After a DHT22 arrived a couple of days ago, I have had quite a few sensors running on my desktop:

  • DHT11 humidity and temperature sensor
  • DHT22 humidity and temperature sensor
  • BMP085 air pressure and temperature sensor
  • DS18B20 temperature sensor
All the sensors are situated close together.

DS18B20 in foreground. DHT11 (blue) at the back, DHT22 (white) in the middle and BMP085 (red PCB) at the right.

All the sensors are sampled at approximately 15 minutes intervals. The DHT11, DHT22 and BMP085 are all connected to the same controller and are sampled at the same cycle, The DS18B20 is connected to another system which may be sampling at other moments, although at the same frequency. (more information on the hard- and software for sampling can be found here)

The DS18B20 is set up to 0.5 degree resolution. According to the documentation, this is consistent with the accuracy, although it may report values with a much higher resolution. The DHT11 is reporting temperatures with a 1 degree resolution the BMP085 and DHT22 both returns temperatures with a 0.1 °C resolultion. The temperatures from the last approx 36 hours seems to fit reasonably well.

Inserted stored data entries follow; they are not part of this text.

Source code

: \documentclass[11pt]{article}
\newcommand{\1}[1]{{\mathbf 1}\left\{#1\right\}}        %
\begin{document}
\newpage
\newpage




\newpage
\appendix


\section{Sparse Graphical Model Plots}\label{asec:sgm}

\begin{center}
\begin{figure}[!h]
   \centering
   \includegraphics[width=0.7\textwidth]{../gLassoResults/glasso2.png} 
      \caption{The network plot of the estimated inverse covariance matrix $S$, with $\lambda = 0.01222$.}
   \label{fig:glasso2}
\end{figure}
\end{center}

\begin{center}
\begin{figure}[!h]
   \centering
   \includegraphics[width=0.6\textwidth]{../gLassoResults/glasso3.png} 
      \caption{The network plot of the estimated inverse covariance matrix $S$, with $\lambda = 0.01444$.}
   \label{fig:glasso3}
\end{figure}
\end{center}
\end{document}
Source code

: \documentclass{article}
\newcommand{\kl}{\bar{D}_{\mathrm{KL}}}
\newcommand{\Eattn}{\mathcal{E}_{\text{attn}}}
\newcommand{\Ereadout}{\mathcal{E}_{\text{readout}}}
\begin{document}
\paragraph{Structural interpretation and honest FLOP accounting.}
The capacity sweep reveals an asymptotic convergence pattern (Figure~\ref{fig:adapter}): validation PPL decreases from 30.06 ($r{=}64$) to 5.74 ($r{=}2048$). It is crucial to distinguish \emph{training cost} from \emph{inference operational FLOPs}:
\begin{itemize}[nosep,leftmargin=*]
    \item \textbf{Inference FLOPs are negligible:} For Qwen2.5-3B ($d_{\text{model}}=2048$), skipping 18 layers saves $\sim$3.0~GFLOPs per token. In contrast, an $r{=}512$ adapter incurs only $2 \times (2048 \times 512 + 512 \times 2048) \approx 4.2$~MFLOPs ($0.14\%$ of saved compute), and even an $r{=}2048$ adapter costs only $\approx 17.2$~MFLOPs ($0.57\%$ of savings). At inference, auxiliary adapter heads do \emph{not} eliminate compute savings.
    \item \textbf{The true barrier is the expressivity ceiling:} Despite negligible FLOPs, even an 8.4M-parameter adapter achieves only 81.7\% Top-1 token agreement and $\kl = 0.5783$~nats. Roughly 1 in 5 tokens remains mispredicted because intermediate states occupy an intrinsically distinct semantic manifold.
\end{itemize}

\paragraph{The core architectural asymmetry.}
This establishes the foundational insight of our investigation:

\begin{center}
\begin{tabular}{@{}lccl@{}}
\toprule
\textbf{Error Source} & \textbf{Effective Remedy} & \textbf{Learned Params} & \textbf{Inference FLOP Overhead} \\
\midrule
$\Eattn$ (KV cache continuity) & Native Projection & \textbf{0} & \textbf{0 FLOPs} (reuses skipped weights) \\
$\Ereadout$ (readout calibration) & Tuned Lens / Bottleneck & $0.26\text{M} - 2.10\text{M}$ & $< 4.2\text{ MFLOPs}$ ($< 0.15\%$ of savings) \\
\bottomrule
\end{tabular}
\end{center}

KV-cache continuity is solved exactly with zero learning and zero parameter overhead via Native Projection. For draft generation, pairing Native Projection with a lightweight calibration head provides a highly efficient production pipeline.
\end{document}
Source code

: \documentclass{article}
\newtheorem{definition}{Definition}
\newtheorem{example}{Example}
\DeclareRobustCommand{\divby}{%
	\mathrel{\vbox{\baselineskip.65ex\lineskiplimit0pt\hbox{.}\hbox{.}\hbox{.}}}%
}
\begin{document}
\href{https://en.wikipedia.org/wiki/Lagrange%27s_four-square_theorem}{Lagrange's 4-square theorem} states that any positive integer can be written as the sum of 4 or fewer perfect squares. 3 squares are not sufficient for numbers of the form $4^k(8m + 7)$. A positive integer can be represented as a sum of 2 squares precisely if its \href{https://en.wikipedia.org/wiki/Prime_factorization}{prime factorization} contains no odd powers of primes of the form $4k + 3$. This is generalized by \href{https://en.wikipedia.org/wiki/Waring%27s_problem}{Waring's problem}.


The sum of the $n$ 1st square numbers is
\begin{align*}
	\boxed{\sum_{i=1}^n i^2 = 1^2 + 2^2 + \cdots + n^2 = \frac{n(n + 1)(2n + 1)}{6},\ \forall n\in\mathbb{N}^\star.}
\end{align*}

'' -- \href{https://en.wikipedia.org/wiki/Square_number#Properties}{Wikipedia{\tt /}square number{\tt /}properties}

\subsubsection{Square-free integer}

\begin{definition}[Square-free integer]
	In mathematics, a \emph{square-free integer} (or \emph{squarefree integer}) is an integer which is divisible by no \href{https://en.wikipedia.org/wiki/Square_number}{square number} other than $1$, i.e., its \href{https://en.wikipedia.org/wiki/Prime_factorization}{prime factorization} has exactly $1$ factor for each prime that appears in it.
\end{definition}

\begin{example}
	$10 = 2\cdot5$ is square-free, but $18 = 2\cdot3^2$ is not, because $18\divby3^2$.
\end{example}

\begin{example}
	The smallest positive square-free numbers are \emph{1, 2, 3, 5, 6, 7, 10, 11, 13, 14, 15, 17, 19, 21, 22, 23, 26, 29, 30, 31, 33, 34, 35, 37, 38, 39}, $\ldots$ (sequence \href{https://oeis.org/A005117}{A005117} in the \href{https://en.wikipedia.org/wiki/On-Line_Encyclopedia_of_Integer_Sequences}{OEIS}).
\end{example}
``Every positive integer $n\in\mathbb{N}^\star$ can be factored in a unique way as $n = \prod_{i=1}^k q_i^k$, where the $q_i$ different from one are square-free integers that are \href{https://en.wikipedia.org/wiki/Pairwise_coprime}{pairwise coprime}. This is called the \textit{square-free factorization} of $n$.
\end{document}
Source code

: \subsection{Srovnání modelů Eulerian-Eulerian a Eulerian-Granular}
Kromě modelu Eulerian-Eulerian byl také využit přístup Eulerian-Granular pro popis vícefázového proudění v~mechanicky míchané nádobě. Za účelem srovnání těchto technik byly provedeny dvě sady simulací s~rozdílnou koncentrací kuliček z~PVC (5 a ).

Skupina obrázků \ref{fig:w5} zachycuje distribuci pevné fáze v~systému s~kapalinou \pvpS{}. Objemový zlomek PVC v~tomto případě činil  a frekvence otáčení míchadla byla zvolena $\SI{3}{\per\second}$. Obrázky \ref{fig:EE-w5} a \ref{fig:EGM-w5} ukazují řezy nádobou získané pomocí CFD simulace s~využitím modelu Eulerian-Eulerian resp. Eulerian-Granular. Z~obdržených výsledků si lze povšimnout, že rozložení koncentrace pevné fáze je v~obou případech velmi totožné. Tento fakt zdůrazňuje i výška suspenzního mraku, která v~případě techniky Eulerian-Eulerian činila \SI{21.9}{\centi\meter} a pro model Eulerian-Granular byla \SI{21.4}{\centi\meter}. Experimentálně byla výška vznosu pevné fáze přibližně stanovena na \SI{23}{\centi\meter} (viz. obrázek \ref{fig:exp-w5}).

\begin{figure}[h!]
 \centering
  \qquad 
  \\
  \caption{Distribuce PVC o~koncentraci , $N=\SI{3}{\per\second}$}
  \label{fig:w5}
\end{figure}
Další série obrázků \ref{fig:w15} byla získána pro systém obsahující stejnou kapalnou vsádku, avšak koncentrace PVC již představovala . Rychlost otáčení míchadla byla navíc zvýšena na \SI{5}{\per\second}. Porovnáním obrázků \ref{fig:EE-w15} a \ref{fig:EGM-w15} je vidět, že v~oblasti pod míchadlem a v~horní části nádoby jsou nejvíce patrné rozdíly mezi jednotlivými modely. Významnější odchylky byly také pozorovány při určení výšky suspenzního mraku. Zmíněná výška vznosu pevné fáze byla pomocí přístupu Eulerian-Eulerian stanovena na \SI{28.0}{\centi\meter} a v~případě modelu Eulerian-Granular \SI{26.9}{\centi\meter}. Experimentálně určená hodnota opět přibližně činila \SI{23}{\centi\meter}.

The temperature curves fits reasonably well

Temperatures measured with different sensors

Relative humidity
When it comes to relative humidity, only the DHT22 and DHT11 can be compared. The DHT11 is reporting humitities with a 1% resolution and the DHT22 with a 0.1% resolution, so some differences are expected. But it turns out that the DHT11 seems to be a much poorer detector than the DHT22. It kind of gets the right humidity, but is really inaccurate.

The DHT11 shows a nearly straight line, varying between 35 and 36%, with a few jumps down to 34% at the start. The DHT22 shows a much larger span.

Relative humidity logged with a DHT11 and a DHT22.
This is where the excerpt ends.